> [What to produce]
Nothing in the data should change when you return it, but leave the pictures out.

> [Material to process]
★ ★ ★ ★ ★
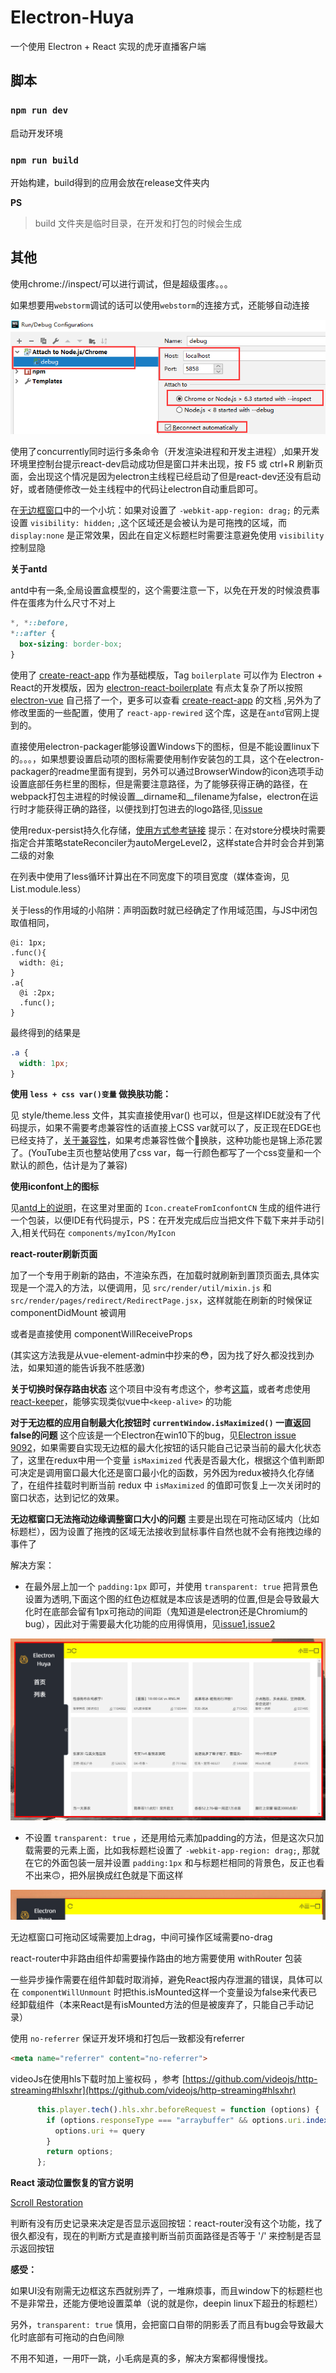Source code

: # Electron-Huya

一个使用 Electron + React 实现的虎牙直播客户端

## 脚本

### `npm run dev`

启动开发环境

### `npm run build`

开始构建，build得到的应用会放在release文件夹内

**PS**
> build 文件夹是临时目录，在开发和打包的时候会生成

## 其他

使用chrome://inspect/可以进行调试，但是超级蛋疼。。。

如果想要用`webstorm`调试的话可以使用`webstorm`的连接方式，还能够自动连接

![`webstorm`-debug](./assets/debug.png)

使用了concurrently同时运行多条命令（开发渲染进程和开发主进程）,如果开发环境里控制台提示react-dev启动成功但是窗口并未出现，按 F5 或 ctrl+R 刷新页面，会出现这个情况是因为electron主线程已经启动了但是react-dev还没有启动好，或者随便修改一处主线程中的代码让electron自动重启即可。

在[无边框窗口](https://electronjs.org/docs/api/frameless-window)中的一个小坑：如果对设置了 `-webkit-app-region: drag;` 的元素设置 `visibility: hidden;` ,这个区域还是会被认为是可拖拽的区域，而 `display:none` 是正常效果，因此在自定义标题栏时需要注意避免使用 `visibility` 控制显隐

**关于antd**

antd中有一条,全局设置盒模型的，这个需要注意一下，以免在开发的时候浪费事件在蛋疼为什么尺寸不对上

```css
*, *::before, 
*::after {
  box-sizing: border-box;
}
```

使用了 [create-react-app](https://www.html.cn/create-react-app) 作为基础模版，Tag `boilerplate` 可以作为 Electron + React的开发模版，因为 [electron-react-boilerplate](https://github.com/electron-react-boilerplate/electron-react-boilerplate) 有点太复杂了所以按照 [electron-vue](https://github.com/SimulatedGREG/electron-vue) 自己搭了一个，更多可以查看 [create-react-app](https://www.html.cn/create-react-app) 的文档 ,另外为了修改里面的一些配置，使用了 `react-app-rewired` 这个库，这是在`antd`官网上提到的。

直接使用electron-packager能够设置Windows下的图标，但是不能设置linux下的。。。，如果想要设置启动项的图标需要使用制作安装包的工具，这个在electron-packager的readme里面有提到，另外可以通过BrowserWindow的icon选项手动设置底部任务栏里的图标，但是需要注意路径，为了能够获得正确的路径，在webpack打包主进程的时候设置__dirname和__filename为false，electron在运行时才能获得正确的路径，以便找到打包进去的logo路径,见[issue](https://github.com/electron-userland/electron-packager/issues/935)

使用redux-persist持久化存储，[使用方式参考链接](https://www.jianshu.com/p/8a2b9be974a7)
提示：在对store分模块时需要指定合并策略stateReconciler为autoMergeLevel2，这样state合并时会合并到第二级的对象

在列表中使用了less循环计算出在不同宽度下的项目宽度（媒体查询，见 List.module.less）

关于less的作用域的小陷阱：声明函数时就已经确定了作用域范围，与JS中闭包取值相同，

```less
@i: 1px;
.func(){
  width: @i;
}
.a{
  @i :2px;
  .func();
}
```

最终得到的结果是
```css
.a {
  width: 1px;
}
```

**使用 `less + css var()变量` 做换肤功能：**

见 style/theme.less 文件，其实直接使用var() 也可以，但是这样IDE就没有了代码提示，如果不需要考虑兼容性的话直接上CSS var就可以了，反正现在EDGE也已经支持了，[关于兼容性](https://developer.mozilla.org/zh-CN/docs/Web/CSS/var)，如果考虑兼容性做个🔨换肤，这种功能也是锦上添花罢了。(YouTube主页也整站使用了css var，每一行颜色都写了一个css变量和一个默认的颜色，估计是为了兼容)

**使用iconfont上的图标**

见[antd上的说明](https://ant.design/components/icon-cn/#components-icon-demo-iconfont)，在这里对里面的 `Icon.createFromIconfontCN` 生成的组件进行一个包装，以便IDE有代码提示，PS：在开发完成后应当把文件下载下来并手动引入,相关代码在 `components/myIcon/MyIcon`

**react-router刷新页面**

加了一个专用于刷新的路由，不渲染东西，在加载时就刷新到置顶页面去,具体实现是一个混入的方法，以便调用，见 `src/render/util/mixin.js` 和 `src/render/pages/redirect/RedirectPage.jsx`，这样就能在刷新的时候保证 componentDidMount 被调用

或者是直接使用 componentWillReceiveProps

(其实这方法我是从vue-element-admin中抄来的😳，因为找了好久都没找到办法，如果知道的能告诉我不胜感激)

**关于切换时保存路由状态**
这个项目中没有考虑这个，参考[这篇](https://blog.csdn.net/yuzhongzi81/article/details/79089122)，或者考虑使用[react-keeper](https://github.com/vifird/react-keeper)，能够实现类似vue中`<keep-alive>` 的功能

**对于无边框的应用自制最大化按钮时 `currentWindow.isMaximized()` 一直返回false的问题**
这个应该是一个Electron在win10下的bug，见[Electron issue 9092](https://github.com/electron/electron/issues/9092)，如果需要自实现无边框的最大化按钮的话只能自己记录当前的最大化状态了，这里在redux中用一个变量 `isMaximized` 代表是否最大化，根据这个值判断即可决定是调用窗口最大化还是窗口最小化的函数，另外因为redux被持久化存储了，在组件挂载时判断当前 redux 中 `isMaximized` 的值即可恢复上一次关闭时的窗口状态，达到记忆的效果。 

**无边框窗口无法拖动边缘调整窗口大小的问题**
主要是出现在可拖动区域内（比如标题栏），因为设置了拖拽的区域无法接收到鼠标事件自然也就不会有拖拽边缘的事件了

解决方案：
- 在最外层上加一个 `padding:1px` 即可，并使用 `transparent: true` 把背景色设置为透明,下面这个图的红色边框就是本应该是透明的位置,但是会导致最大化时在底部会留有1px可拖动的间距（鬼知道是electron还是Chromium的bug），因此对于需要最大化功能的应用得慎用，见[issue1](https://github.com/electron/electron/issues/8728),[issue2](https://github.com/electron/electron/issues/8350)

![padding](./assets/padding.png)

- 不设置 `transparent: true` ，还是用给元素加padding的方法，但是这次只加载需要的元素上面，比如我标题栏设置了 `-webkit-app-region: drag;`, 那就在它的外面包装一层并设置 `padding:1px` 和与标题栏相同的背景色，反正也看不出来🙃，把外层换成红色就是下面这样

![padding2](./assets/padding2.png)

无边框窗口可拖动区域需要加上drag，中间可操作区域需要no-drag

react-router中非路由组件却需要操作路由的地方需要使用 withRouter 包装

一些异步操作需要在组件卸载时取消掉，避免React报内存泄漏的错误，具体可以在 `componentWillUnmount` 时把this.isMounted这样一个变量设为false来代表已经卸载组件（本来React是有isMounted方法的但是被废弃了，只能自己手动记录）

使用 `no-referrer` 保证开发环境和打包后一致都没有referrer 
```html 
<meta name="referrer" content="no-referrer">
```

videoJs在使用hls下载时加上鉴权码 ，参考 [https://github.com/videojs/http-streaming#hlsxhr](https://github.com/videojs/http-streaming#hlsxhr)

```js
      this.player.tech().hls.xhr.beforeRequest = function (options) {
        if (options.responseType === "arraybuffer" && options.uri.indexOf('?') === -1) {
          options.uri += query
        }
        return options;
      };
```

**React 滚动位置恢复的官方说明**

[Scroll Restoration](https://reacttraining.com/react-router/web/guides/scroll-restoration)

判断有没有历史记录来决定是否显示返回按钮：react-router没有这个功能，找了很久都没有，现在的判断方式是直接判断当前页面路径是否等于 '/' 来控制是否显示返回按钮

**感受：**

如果UI没有刚需无边框这东西就别弄了，一堆麻烦事，而且window下的标题栏也不是非常丑，还能方便地设置菜单（说的就是你，deepin linux下超丑的标题栏）

另外，`transparent: true` 慎用，会把窗口自带的阴影丢了而且有bug会导致最大化时底部有可拖动的白色间隙

不用不知道，一用吓一跳，小毛病是真的多，解决方案都得慢慢找。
★ ★ ★ ★ ★
> [Solution to this problem]
Source code

: # Electron-Huya

一个使用 Electron + React 实现的虎牙直播客户端

## 脚本

### `npm run dev`

启动开发环境

### `npm run build`

开始构建，build得到的应用会放在release文件夹内

**PS**
> build 文件夹是临时目录，在开发和打包的时候会生成

## 其他

使用chrome://inspect/可以进行调试，但是超级蛋疼。。。

如果想要用`webstorm`调试的话可以使用`webstorm`的连接方式，还能够自动连接

![`webstorm`-debug](./assets/debug.png)

使用了concurrently同时运行多条命令（开发渲染进程和开发主进程）,如果开发环境里控制台提示react-dev启动成功但是窗口并未出现，按 F5 或 ctrl+R 刷新页面，会出现这个情况是因为electron主线程已经启动了但是react-dev还没有启动好，或者随便修改一处主线程中的代码让electron自动重启即可。

在[无边框窗口](https://electronjs.org/docs/api/frameless-window)中的一个小坑：如果对设置了 `-webkit-app-region: drag;` 的元素设置 `visibility: hidden;` ,这个区域还是会被认为是可拖拽的区域，而 `display:none` 是正常效果，因此在自定义标题栏时需要注意避免使用 `visibility` 控制显隐

**关于antd**

antd中有一条,全局设置盒模型的，这个需要注意一下，以免在开发的时候浪费事件在蛋疼为什么尺寸不对上

```css
*, *::before, 
*::after {
  box-sizing: border-box;
}
```

使用了 [create-react-app](https://www.html.cn/create-react-app) 作为基础模版，Tag `boilerplate` 可以作为 Electron + React的开发模版，因为 [electron-react-boilerplate](https://github.com/electron-react-boilerplate/electron-react-boilerplate) 有点太复杂了所以按照 [electron-vue](https://github.com/SimulatedGREG/electron-vue) 自己搭了一个，更多可以查看 [create-react-app](https://www.html.cn/create-react-app) 的文档 ,另外为了修改里面的一些配置，使用了 `react-app-rewired` 这个库，这是在`antd`官网上提到的。

直接使用electron-packager能够设置Windows下的图标，但是不能设置linux下的。。。，如果想要设置启动项的图标需要使用制作安装包的工具，这个在electron-packager的readme里面有提到，另外可以通过BrowserWindow的icon选项手动设置底部任务栏里的图标，但是需要注意路径，为了能够获得正确的路径，在webpack打包主进程的时候设置__dirname和__filename为false，electron在运行时才能获得正确的路径，以便找到打包进去的logo路径,见[issue](https://github.com/electron-userland/electron-packager/issues/935)

使用redux-persist持久化存储，[使用方式参考链接](https://www.jianshu.com/p/8a2b9be974a7)
提示：在对store分模块时需要指定合并策略stateReconciler为autoMergeLevel2，这样state合并时会合并到第二级的对象

在列表中使用了less循环计算出在不同宽度下的项目宽度（媒体查询，见 List.module.less）

关于less的作用域的小陷阱：声明函数时就已经确定了作用域范围，与JS中闭包取值相同，

```less
@i: 1px;
.func(){
  width: @i;
}
.a{
  @i :2px;
  .func();
}
```

最终得到的结果是
```css
.a {
  width: 1px;
}
```

**使用 `less + css var()变量` 做换肤功能：**

见 style/theme.less 文件，其实直接使用var() 也可以，但是这样IDE就没有了代码提示，如果不需要考虑兼容性的话直接上CSS var就可以了，反正现在EDGE也已经支持了，[关于兼容性](https://developer.mozilla.org/zh-CN/docs/Web/CSS/var)，如果考虑兼容性做个🔨换肤，这种功能也是锦上添花罢了。(YouTube主页也整站使用了css var，每一行颜色都写了一个css变量和一个默认的颜色，估计是为了兼容)

**使用iconfont上的图标**

见[antd上的说明](https://ant.design/components/icon-cn/#components-icon-demo-iconfont)，在这里对里面的 `Icon.createFromIconfontCN` 生成的组件进行一个包装，以便IDE有代码提示，PS：在开发完成后应当把文件下载下来并手动引入,相关代码在 `components/myIcon/MyIcon`

**react-router刷新页面**

加了一个专用于刷新的路由，不渲染东西，在加载时就刷新到置顶页面去,具体实现是一个混入的方法，以便调用，见 `src/render/util/mixin.js` 和 `src/render/pages/redirect/RedirectPage.jsx`，这样就能在刷新的时候保证 componentDidMount 被调用

或者是直接使用 componentWillReceiveProps

(其实这方法我是从vue-element-admin中抄来的😳，因为找了好久都没找到办法，如果知道的能告诉我不胜感激)

**关于切换时保存路由状态**
这个项目中没有考虑这个，参考[这篇](https://blog.csdn.net/yuzhongzi81/article/details/79089122)，或者考虑使用[react-keeper](https://github.com/vifird/react-keeper)，能够实现类似vue中`<keep-alive>` 的功能

**对于无边框的应用自制最大化按钮时 `currentWindow.isMaximized()` 一直返回false的问题**
这个应该是一个Electron在win10下的bug，见[Electron issue 9092](https://github.com/electron/electron/issues/9092)，如果需要自实现无边框的最大化按钮的话只能自己记录当前的最大化状态了，这里在redux中用一个变量 `isMaximized` 代表是否最大化，根据这个值判断即可决定是调用窗口最大化还是窗口最小化的函数，另外因为redux被持久化存储了，在组件挂载时判断当前 redux 中 `isMaximized` 的值即可恢复上一次关闭时的窗口状态，达到记忆的效果。 

**无边框窗口无法拖动边缘调整窗口大小的问题**
主要是出现在可拖动区域内（比如标题栏），因为设置了拖拽的区域无法接收到鼠标事件自然也就不会有拖拽边缘的事件了

解决方案：
- 在最外层上加一个 `padding:1px` 即可，并使用 `transparent: true` 把背景色设置为透明,下面这个图的红色边框就是本应该是透明的位置,但是会导致最大化时在底部会留有1px可拖动的间距（鬼知道是electron还是Chromium的bug），因此对于需要最大化功能的应用得慎用，见[issue1](https://github.com/electron/electron/issues/8728),[issue2](https://github.com/electron/electron/issues/8350)

![padding](./assets/padding.png)

- 不设置 `transparent: true` ，还是用给元素加padding的方法，但是这次只加载需要的元素上面，比如我标题栏设置了 `-webkit-app-region: drag;`, 那就在它的外面包装一层并设置 `padding:1px` 和与标题栏相同的背景色，反正也看不出来🙃，把外层换成红色就是下面这样

![padding2](./assets/padding2.png)

无边框窗口可拖动区域需要加上drag，中间可操作区域需要no-drag

react-router中非路由组件却需要操作路由的地方需要使用 withRouter 包装

一些异步操作需要在组件卸载时取消掉，避免React报内存泄漏的错误，具体可以在 `componentWillUnmount` 时把this.isMounted这样一个变量设为false来代表已经卸载组件（本来React是有isMounted方法的但是被废弃了，只能自己手动记录）

使用 `no-referrer` 保证开发环境和打包后一致都没有referrer 
```html 
<meta name="referrer" content="no-referrer">
```

videoJs在使用hls下载时加上鉴权码 ，参考 [https://github.com/videojs/http-streaming#hlsxhr](https://github.com/videojs/http-streaming#hlsxhr)

```js
      this.player.tech().hls.xhr.beforeRequest = function (options) {
        if (options.responseType === "arraybuffer" && options.uri.indexOf('?') === -1) {
          options.uri += query
        }
        return options;
      };
```

**React 滚动位置恢复的官方说明**

[Scroll Restoration](https://reacttraining.com/react-router/web/guides/scroll-restoration)

判断有没有历史记录来决定是否显示返回按钮：react-router没有这个功能，找了很久都没有，现在的判断方式是直接判断当前页面路径是否等于 '/' 来控制是否显示返回按钮

**感受：**

如果UI没有刚需无边框这东西就别弄了，一堆麻烦事，而且window下的标题栏也不是非常丑，还能方便地设置菜单（说的就是你，deepin linux下超丑的标题栏）

另外，`transparent: true` 慎用，会把窗口自带的阴影丢了而且有bug会导致最大化时底部有可拖动的白色间隙

不用不知道，一用吓一跳，小毛病是真的多，解决方案都得慢慢找。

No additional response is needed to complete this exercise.